__Input material__
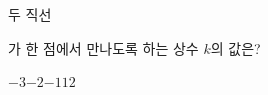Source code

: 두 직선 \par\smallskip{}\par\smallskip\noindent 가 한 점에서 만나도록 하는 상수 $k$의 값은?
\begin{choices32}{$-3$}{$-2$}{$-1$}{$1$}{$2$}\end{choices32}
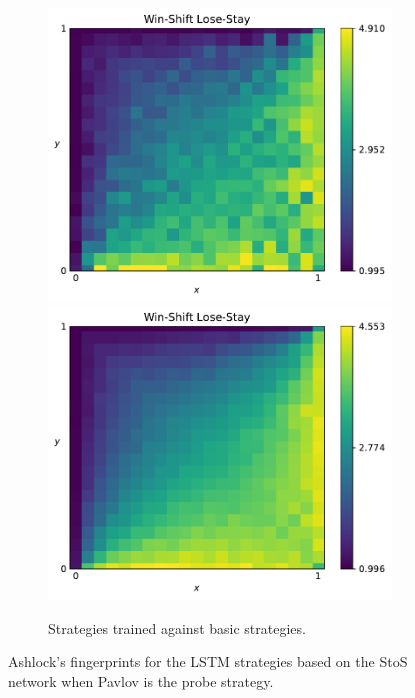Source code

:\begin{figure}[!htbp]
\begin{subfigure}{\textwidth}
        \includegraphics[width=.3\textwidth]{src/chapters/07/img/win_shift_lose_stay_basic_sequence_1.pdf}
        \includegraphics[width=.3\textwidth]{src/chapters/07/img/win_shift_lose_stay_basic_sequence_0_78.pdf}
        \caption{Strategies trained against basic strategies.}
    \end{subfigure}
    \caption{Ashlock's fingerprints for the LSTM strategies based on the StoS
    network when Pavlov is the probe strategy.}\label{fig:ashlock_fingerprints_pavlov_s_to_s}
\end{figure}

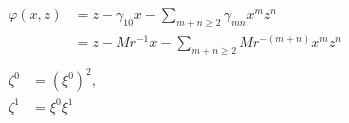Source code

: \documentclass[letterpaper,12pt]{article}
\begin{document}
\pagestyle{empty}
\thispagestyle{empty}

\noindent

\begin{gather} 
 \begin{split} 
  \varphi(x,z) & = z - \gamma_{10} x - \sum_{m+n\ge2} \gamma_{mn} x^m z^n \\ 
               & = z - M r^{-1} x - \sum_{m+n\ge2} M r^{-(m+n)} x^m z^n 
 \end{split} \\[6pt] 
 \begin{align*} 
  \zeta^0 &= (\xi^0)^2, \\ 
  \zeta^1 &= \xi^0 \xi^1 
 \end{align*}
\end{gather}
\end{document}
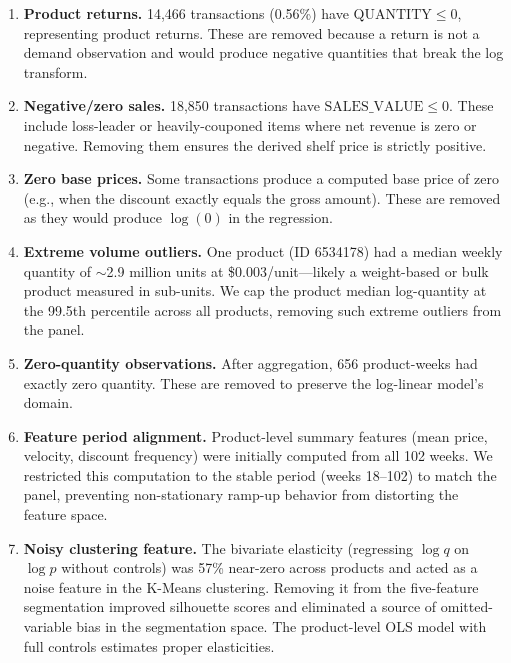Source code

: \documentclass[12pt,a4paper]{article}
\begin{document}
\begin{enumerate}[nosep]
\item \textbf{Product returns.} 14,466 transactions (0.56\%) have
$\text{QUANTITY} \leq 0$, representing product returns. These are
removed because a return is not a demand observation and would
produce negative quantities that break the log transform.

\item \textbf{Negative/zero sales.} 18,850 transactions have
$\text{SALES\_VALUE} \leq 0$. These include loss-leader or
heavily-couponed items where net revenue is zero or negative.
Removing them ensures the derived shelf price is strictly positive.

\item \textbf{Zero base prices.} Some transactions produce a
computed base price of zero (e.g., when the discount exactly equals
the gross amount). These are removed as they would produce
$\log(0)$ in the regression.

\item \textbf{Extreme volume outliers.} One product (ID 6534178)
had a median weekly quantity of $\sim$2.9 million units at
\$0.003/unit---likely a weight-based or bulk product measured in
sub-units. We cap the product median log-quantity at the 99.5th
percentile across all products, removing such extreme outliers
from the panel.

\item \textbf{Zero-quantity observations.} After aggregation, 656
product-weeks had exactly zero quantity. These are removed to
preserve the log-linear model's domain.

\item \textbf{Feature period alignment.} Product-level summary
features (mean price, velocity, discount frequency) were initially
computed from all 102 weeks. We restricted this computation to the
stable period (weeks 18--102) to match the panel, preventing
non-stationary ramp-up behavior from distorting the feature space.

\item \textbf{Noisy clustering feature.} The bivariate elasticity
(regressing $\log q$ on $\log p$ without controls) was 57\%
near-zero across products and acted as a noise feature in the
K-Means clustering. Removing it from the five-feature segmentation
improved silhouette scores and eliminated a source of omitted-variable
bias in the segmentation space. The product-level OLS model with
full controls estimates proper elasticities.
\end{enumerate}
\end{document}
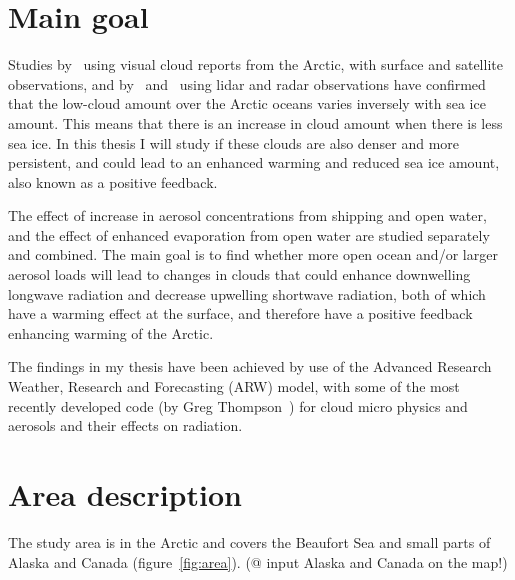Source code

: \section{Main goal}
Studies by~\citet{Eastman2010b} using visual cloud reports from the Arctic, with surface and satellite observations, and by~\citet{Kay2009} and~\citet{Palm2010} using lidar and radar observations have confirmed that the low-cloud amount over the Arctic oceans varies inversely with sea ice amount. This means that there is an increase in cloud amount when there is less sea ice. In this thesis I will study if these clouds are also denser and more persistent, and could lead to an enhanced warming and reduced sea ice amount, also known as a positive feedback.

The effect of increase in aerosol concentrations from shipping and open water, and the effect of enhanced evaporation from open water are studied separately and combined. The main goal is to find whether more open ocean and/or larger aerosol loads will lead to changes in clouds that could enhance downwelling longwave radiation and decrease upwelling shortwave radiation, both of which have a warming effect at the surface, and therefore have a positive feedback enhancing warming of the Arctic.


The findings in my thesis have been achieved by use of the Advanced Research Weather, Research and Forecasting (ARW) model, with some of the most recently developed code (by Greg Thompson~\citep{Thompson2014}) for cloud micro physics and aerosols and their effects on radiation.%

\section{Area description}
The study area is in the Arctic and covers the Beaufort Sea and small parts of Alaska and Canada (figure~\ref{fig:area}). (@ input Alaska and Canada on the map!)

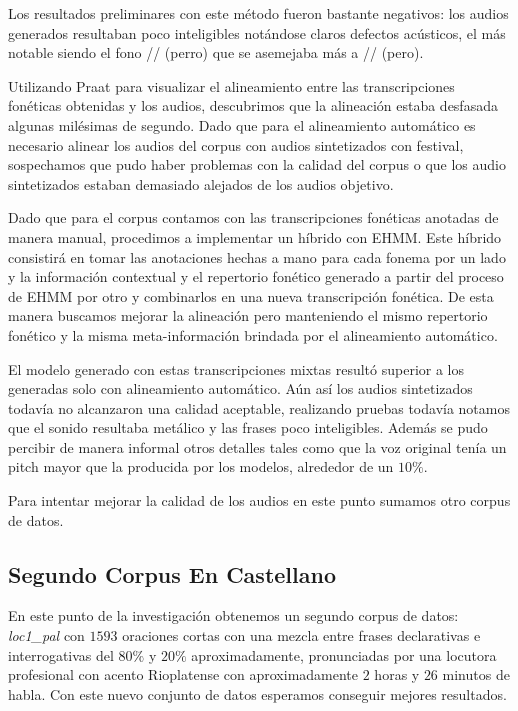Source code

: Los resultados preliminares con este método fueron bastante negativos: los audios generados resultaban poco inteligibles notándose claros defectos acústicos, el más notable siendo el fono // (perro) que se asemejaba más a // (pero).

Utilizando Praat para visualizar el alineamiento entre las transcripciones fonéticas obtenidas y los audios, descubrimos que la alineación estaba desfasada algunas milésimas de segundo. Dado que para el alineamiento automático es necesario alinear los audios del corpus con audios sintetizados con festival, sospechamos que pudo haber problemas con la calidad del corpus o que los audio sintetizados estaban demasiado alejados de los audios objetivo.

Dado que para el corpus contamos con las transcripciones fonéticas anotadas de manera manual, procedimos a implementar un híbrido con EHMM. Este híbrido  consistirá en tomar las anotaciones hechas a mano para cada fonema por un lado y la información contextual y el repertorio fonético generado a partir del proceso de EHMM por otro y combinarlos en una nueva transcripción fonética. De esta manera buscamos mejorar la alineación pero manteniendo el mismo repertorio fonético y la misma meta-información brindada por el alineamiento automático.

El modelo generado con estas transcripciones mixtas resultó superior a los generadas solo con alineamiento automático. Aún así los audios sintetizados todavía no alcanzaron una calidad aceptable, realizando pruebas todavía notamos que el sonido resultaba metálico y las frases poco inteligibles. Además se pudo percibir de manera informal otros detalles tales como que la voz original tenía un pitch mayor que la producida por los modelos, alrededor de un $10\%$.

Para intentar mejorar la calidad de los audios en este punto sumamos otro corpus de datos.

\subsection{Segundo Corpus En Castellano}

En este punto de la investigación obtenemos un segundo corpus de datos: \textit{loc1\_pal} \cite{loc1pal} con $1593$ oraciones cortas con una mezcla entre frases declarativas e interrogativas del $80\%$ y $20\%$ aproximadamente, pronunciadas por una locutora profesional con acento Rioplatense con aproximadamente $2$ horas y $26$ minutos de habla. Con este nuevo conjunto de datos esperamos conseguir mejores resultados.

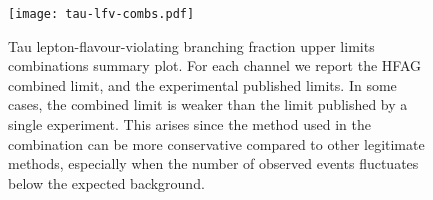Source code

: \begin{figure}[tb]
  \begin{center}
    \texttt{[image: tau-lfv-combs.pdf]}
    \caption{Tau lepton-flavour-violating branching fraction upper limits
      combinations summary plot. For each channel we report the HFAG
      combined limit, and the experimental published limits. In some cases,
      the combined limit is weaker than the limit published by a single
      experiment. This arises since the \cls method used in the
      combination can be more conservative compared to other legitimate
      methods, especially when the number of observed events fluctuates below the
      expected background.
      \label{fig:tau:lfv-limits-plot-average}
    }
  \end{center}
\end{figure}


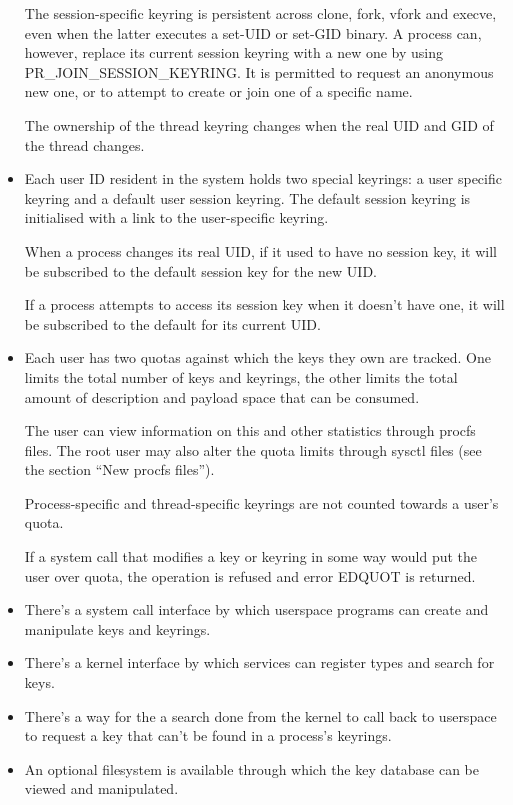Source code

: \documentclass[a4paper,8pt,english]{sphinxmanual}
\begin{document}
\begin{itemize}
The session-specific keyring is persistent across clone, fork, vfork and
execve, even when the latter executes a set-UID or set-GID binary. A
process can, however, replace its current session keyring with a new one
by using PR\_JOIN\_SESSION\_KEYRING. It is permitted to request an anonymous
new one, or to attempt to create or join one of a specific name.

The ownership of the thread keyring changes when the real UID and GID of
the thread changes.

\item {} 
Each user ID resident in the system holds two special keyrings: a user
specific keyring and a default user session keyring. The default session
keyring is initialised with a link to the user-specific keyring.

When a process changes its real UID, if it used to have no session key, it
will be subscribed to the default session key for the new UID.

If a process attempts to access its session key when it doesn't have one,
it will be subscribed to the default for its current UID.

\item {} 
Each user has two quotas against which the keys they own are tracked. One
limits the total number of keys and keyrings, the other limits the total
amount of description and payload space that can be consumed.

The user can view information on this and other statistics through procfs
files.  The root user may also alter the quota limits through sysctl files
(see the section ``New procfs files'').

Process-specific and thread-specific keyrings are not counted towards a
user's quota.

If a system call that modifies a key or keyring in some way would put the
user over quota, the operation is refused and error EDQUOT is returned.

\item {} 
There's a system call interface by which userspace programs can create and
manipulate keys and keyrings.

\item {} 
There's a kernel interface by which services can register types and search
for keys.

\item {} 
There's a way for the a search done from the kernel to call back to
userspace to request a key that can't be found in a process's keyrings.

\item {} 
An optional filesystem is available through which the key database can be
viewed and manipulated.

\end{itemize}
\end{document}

__What you should do__
After locating the line containing "userspace to request", write out that line and all remaining lines of the records exactly, with nothing added.

__Answer area__
userspace to request a key that can't be found in a process's keyrings.

\item {} 
An optional filesystem is available through which the key database can be
viewed and manipulated.

\end{itemize}
\end{document}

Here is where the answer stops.